* [DATA PROVIDED]:

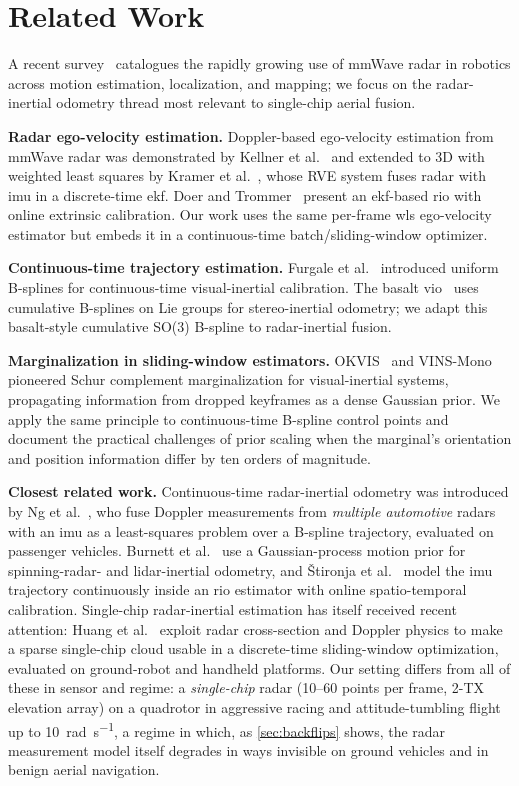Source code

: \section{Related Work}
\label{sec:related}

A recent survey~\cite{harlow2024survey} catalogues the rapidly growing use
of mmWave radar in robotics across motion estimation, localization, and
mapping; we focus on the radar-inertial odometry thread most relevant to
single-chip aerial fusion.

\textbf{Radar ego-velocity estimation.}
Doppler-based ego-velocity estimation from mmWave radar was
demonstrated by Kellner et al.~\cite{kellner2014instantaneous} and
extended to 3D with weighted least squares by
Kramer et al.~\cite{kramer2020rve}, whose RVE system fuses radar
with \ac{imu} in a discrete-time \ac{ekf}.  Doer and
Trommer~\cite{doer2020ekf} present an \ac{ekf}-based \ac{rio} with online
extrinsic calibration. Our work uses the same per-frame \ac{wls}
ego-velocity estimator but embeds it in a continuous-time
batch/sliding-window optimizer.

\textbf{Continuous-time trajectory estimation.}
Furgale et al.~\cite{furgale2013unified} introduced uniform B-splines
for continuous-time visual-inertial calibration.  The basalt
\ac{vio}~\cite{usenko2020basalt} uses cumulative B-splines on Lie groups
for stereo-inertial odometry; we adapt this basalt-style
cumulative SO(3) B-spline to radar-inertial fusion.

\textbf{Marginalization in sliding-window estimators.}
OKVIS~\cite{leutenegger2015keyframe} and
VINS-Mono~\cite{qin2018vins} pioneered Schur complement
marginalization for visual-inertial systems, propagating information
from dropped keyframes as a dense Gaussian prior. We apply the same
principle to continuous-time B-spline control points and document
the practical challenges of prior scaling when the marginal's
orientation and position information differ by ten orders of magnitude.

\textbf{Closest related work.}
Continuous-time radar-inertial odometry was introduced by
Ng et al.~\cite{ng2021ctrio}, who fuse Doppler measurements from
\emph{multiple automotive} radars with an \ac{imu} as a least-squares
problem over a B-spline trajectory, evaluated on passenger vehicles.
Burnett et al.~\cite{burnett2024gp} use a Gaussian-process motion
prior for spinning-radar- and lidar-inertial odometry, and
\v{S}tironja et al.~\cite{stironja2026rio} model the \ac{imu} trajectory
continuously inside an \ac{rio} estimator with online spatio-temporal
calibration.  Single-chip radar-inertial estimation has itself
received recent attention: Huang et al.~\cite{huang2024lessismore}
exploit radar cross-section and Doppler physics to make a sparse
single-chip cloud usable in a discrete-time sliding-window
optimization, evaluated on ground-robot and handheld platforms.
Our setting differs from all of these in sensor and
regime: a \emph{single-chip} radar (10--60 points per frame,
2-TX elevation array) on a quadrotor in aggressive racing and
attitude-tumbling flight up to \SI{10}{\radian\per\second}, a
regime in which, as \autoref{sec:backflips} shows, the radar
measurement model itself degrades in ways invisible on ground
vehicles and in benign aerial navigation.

==

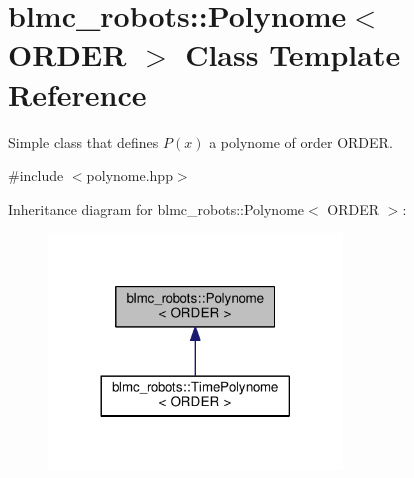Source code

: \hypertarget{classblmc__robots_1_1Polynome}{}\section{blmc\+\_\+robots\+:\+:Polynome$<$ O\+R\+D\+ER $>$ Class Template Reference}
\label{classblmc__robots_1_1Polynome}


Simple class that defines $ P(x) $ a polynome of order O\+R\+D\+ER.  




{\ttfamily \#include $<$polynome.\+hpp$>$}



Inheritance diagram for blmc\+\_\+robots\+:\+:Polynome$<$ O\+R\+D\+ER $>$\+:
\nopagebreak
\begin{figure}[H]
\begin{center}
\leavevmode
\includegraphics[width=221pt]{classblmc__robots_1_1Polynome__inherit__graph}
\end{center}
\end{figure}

* [EXERCISE GOAL]: The string "Gaussian" marks the lines to copy; report each of them from the data above.

* [WORKED SOLUTION]:
from dropped keyframes as a dense Gaussian prior. We apply the same
Burnett et al.~\cite{burnett2024gp} use a Gaussian-process motion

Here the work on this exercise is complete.